▸ Data for processing:
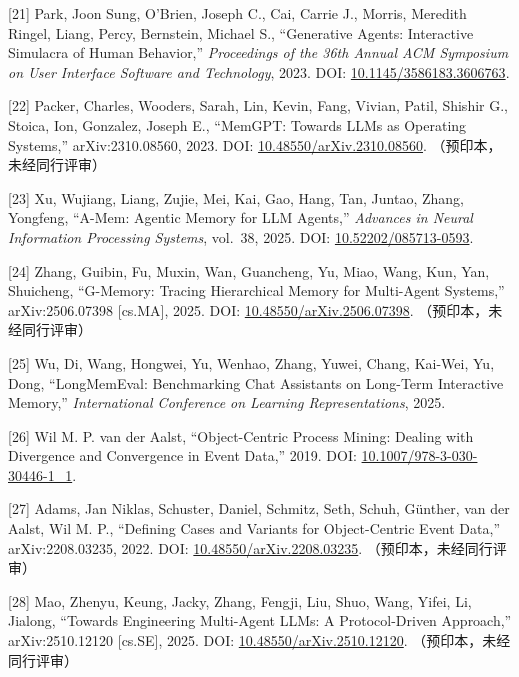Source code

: \documentclass[
]{article}
\begin{document}
{[}21{]} Park, Joon Sung, O'Brien, Joseph C., Cai, Carrie J., Morris,
Meredith Ringel, Liang, Percy, Bernstein, Michael S., ``Generative
Agents: Interactive Simulacra of Human Behavior,'' \emph{Proceedings of
the 36th Annual ACM Symposium on User Interface Software and
Technology}, 2023. DOI:
\href{https://doi.org/10.1145/3586183.3606763}{10.1145/3586183.3606763}.

{[}22{]} Packer, Charles, Wooders, Sarah, Lin, Kevin, Fang, Vivian,
Patil, Shishir G., Stoica, Ion, Gonzalez, Joseph E., ``MemGPT: Towards
LLMs as Operating Systems,'' arXiv:2310.08560, 2023. DOI:
\href{https://doi.org/10.48550/arXiv.2310.08560}{10.48550/arXiv.2310.08560}.
（预印本，未经同行评审）

{[}23{]} Xu, Wujiang, Liang, Zujie, Mei, Kai, Gao, Hang, Tan, Juntao,
Zhang, Yongfeng, ``A-Mem: Agentic Memory for LLM Agents,''
\emph{Advances in Neural Information Processing Systems}, vol.~38, 2025.
DOI: \href{https://doi.org/10.52202/085713-0593}{10.52202/085713-0593}.

{[}24{]} Zhang, Guibin, Fu, Muxin, Wan, Guancheng, Yu, Miao, Wang, Kun,
Yan, Shuicheng, ``G-Memory: Tracing Hierarchical Memory for Multi-Agent
Systems,'' arXiv:2506.07398 {[}cs.MA{]}, 2025. DOI:
\href{https://doi.org/10.48550/arXiv.2506.07398}{10.48550/arXiv.2506.07398}.
（预印本，未经同行评审）

{[}25{]} Wu, Di, Wang, Hongwei, Yu, Wenhao, Zhang, Yuwei, Chang,
Kai-Wei, Yu, Dong, ``LongMemEval: Benchmarking Chat Assistants on
Long-Term Interactive Memory,'' \emph{International Conference on
Learning Representations}, 2025.

{[}26{]} Wil M. P. van der Aalst, ``Object-Centric Process Mining:
Dealing with Divergence and Convergence in Event Data,'' 2019. DOI:
\href{https://doi.org/10.1007/978-3-030-30446-1_1}{10.1007/978-3-030-30446-1\_1}.

{[}27{]} Adams, Jan Niklas, Schuster, Daniel, Schmitz, Seth, Schuh,
Günther, van der Aalst, Wil M. P., ``Defining Cases and Variants for
Object-Centric Event Data,'' arXiv:2208.03235, 2022. DOI:
\href{https://doi.org/10.48550/arXiv.2208.03235}{10.48550/arXiv.2208.03235}.
（预印本，未经同行评审）

{[}28{]} Mao, Zhenyu, Keung, Jacky, Zhang, Fengji, Liu, Shuo, Wang,
Yifei, Li, Jialong, ``Towards Engineering Multi-Agent LLMs: A
Protocol-Driven Approach,'' arXiv:2510.12120 {[}cs.SE{]}, 2025. DOI:
\href{https://doi.org/10.48550/arXiv.2510.12120}{10.48550/arXiv.2510.12120}.
（预印本，未经同行评审）
\end{document}
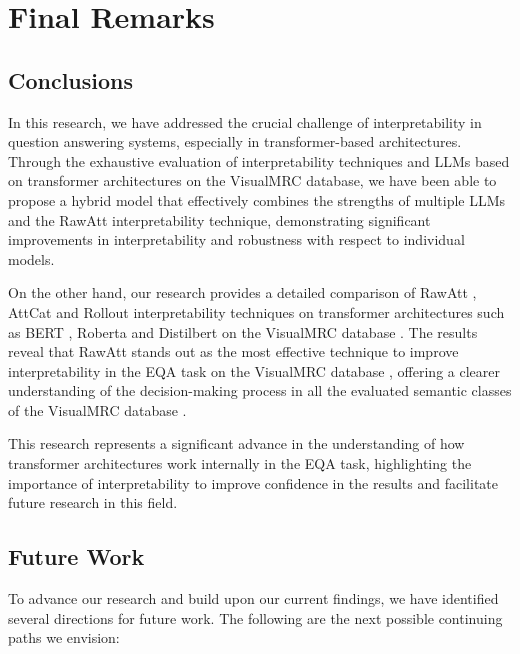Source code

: \chapter{Final Remarks}
\label{ch:chapter_5}


\section{Conclusions}

In this research, we have addressed the crucial challenge of interpretability in question answering systems, especially in transformer-based architectures. Through the exhaustive evaluation of interpretability techniques and LLMs based on transformer architectures on the VisualMRC \cite{tanaka2021visualmrc} database, we have been able to propose a hybrid model that effectively combines the strengths of multiple LLMs and the RawAtt interpretability technique, demonstrating significant improvements in interpretability and robustness with respect to individual models.

On the other hand, our research provides a detailed comparison of RawAtt \cite{abnar2020quantifying}, AttCat \cite{qiang2022attcat} and Rollout \cite{abnar2020quantifying} interpretability techniques on transformer architectures such as BERT \cite{devlin2018bert}, Roberta \cite{liu2019roberta} and Distilbert \cite{sanh2019distilbert} on the VisualMRC database \cite{tanaka2021visualmrc}. The results reveal that RawAtt \cite{abnar2020quantifying} stands out as the most effective technique to improve interpretability in the EQA task on the VisualMRC database \cite{tanaka2021visualmrc}, offering a clearer understanding of the decision-making process in all the evaluated semantic classes of the VisualMRC database \cite{tanaka2021visualmrc}.

This research represents a significant advance in the understanding of how transformer architectures work internally in the EQA task, highlighting the importance of interpretability to improve confidence in the results and facilitate future research in this field.

\newpage


\section{Future Work}

To advance our research and build upon our current findings, we have identified
several directions for future work. The following are the next possible continuing paths we envision:

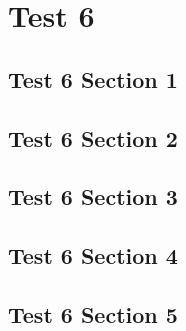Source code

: \chapter{Test 6}
\localtableofcontents
\clearpage

\section{Test 6 Section 1}

\linebreak

\section{Test 6 Section 2}

\linebreak

\section{Test 6 Section 3}

\linebreak

\section{Test 6 Section 4}

\linebreak

\section{Test 6 Section 5}

\linebreak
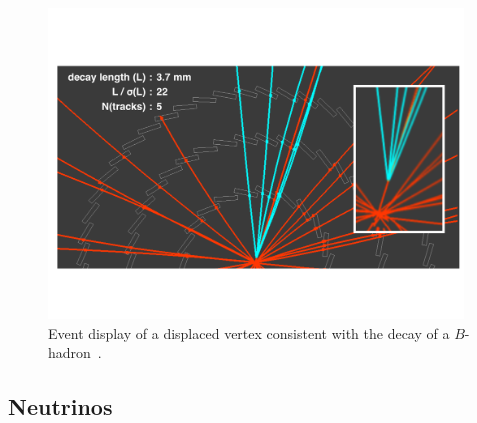 \begin{figure}[tp]
  \centering
  \includegraphics[width=0.98\textwidth]{figures/ATLAS-CONF-2010-004/fig_7_mod}
  \caption{Event display of a displaced vertex consistent with the decay of a $B$-hadron~\cite{ATLAS-CONF-2010-004}.}
  \label{fig:objects-btag-display}
\end{figure}

\subsection{Neutrinos}

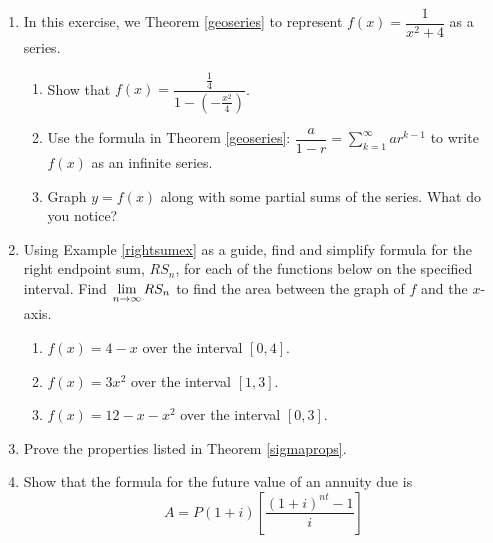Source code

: \documentclass{ximera}
\begin{document}
\begin{enumerate}
\setcounter{enumi}{\value{HW}}

\item\label{seriesforfunctionex}  In this exercise,  we  Theorem \ref{geoseries}  to represent  $f(x) = \dfrac{1}{x^2+4}$ as a series.

\begin{enumerate}

\item  Show that $f(x) = \dfrac{\frac{1}{4}}{1 - \left( -\frac{x^2}{4} \right)}$.

\item  Use the formula  in Theorem \ref{geoseries}: $\dfrac{a}{1-r} = \displaystyle{\sum_{k=1}^{\infty} ar^{k-1}}$ to write $f(x)$ as an infinite series.

\item Graph $y = f(x)$ along with some partial sums of the series.  What do you notice?


\end{enumerate}



\item  Using Example \ref{rightsumex} as a guide, find and simplify  formula for the right endpoint sum, $RS_{n}$, for each of the functions below on the specified interval.  Find $\ds{\lim_{n \rightarrow \infty} RS_{n}}$ to find the area between the graph of $f$ and the $x$-axis.


\begin{enumerate}

\item  $f(x) = 4-x$ over the interval $[0,4]$.   %

\item  $f(x) = 3x^2$ over the interval $[1,3]$.    %

\item  $f(x) = 12-x-x^2$ over the interval $[0,3]$.   %


\end{enumerate}




\item Prove the properties listed in Theorem \ref{sigmaprops}.

\item Show that the formula for the future value of an annuity due is \[A = P(1 + i)\left[\frac{(1 + i)^{nt} - 1}{i}\right]\]


\newpage


\end{enumerate}
\end{document}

▸ Task:
From the first line of the records through the line with "LLMs as Operating", reproduce each line exactly and leave the pictures out.

▸ Result below:
Source code

: \documentclass[
]{article}
\begin{document}
{[}21{]} Park, Joon Sung, O'Brien, Joseph C., Cai, Carrie J., Morris,
Meredith Ringel, Liang, Percy, Bernstein, Michael S., ``Generative
Agents: Interactive Simulacra of Human Behavior,'' \emph{Proceedings of
the 36th Annual ACM Symposium on User Interface Software and
Technology}, 2023. DOI:
\href{https://doi.org/10.1145/3586183.3606763}{10.1145/3586183.3606763}.

{[}22{]} Packer, Charles, Wooders, Sarah, Lin, Kevin, Fang, Vivian,
Patil, Shishir G., Stoica, Ion, Gonzalez, Joseph E., ``MemGPT: Towards
LLMs as Operating Systems,'' arXiv:2310.08560, 2023. DOI:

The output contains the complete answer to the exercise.